Such findings, along with urgings from the Dalai Lama, inspired Dr.
Ekman to design a program called "Cultivating Emotional Balance,"
which
combines methods extracted from Buddhism, like mindfulness, with
synergistic training from modern psychology, like reading
microexpressions, and seeks to help people better manage their emotions
and relationships.
A pilot of the project began last month with elementary school teachers
in the San Francisco Bay area, under the direction of Dr. Margaret
Kemeny, a professor of behavioral medicine at the University of
California at San Francisco. She hopes to replicate Dr. Davidson's
immune system findings on mindfulness, as well as adding other measures
of emotional and social skill, in a controlled trial with 120 nurses
and
teachers.
Finally, the scientific momentum of these initial forays has intrigued
other investigators. Under the auspices of the Mind and Life Institute,
which organizes the series of continuing meetings between the Dalai
Lama
and scientists, there will be a round at the Massachusetts Institute
of
Technology on Sept. 13 and 14. This time the Dalai Lama will meet
with
an expanded group of researchers to discuss further research possibilities.

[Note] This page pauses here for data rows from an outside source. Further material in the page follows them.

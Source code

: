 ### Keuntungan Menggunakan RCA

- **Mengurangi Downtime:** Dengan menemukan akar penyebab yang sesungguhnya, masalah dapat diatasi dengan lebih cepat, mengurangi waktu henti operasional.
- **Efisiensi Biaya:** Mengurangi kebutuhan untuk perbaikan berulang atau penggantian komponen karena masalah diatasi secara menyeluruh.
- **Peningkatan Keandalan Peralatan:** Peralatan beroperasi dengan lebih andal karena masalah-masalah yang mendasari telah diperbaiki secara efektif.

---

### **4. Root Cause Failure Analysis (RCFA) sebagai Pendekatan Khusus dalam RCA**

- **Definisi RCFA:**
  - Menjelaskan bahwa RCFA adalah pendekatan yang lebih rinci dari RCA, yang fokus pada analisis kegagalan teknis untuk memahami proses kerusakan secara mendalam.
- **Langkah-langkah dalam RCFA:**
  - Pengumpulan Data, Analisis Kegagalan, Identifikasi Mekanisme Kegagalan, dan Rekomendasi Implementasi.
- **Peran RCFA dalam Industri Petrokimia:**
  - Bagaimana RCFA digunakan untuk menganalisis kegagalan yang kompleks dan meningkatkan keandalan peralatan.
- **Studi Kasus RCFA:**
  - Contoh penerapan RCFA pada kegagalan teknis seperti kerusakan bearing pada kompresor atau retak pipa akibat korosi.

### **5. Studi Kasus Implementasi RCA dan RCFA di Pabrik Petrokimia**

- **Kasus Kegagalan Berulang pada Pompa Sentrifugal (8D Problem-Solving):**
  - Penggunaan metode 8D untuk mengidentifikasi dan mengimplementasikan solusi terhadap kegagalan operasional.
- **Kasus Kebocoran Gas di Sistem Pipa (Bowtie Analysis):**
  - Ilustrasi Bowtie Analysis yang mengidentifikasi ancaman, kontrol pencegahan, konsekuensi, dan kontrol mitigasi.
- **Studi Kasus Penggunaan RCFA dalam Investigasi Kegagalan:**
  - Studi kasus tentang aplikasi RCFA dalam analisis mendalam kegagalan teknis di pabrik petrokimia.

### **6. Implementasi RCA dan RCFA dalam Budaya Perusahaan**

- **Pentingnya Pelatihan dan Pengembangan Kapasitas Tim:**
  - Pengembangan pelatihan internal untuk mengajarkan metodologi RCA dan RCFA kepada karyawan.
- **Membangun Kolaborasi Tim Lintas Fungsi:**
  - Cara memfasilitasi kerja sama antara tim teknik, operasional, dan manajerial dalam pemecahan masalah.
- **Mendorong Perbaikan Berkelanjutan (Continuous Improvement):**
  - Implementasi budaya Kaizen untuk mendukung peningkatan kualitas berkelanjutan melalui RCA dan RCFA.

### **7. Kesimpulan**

Though open to the public, half the seats will be reserved for graduate
students and academic researchers. (More information is at
www.InvestigatingTheMind.org.)
As for me, I am taking all this to heart. An on-again, off-again
meditator since my college days, I have become decidedly on again.
Next
month, my wife and I are heading to a warm spot for two or three
weeks
of meditation retreat. I may never catch up with that sublime lama,
but
I will enjoy trying.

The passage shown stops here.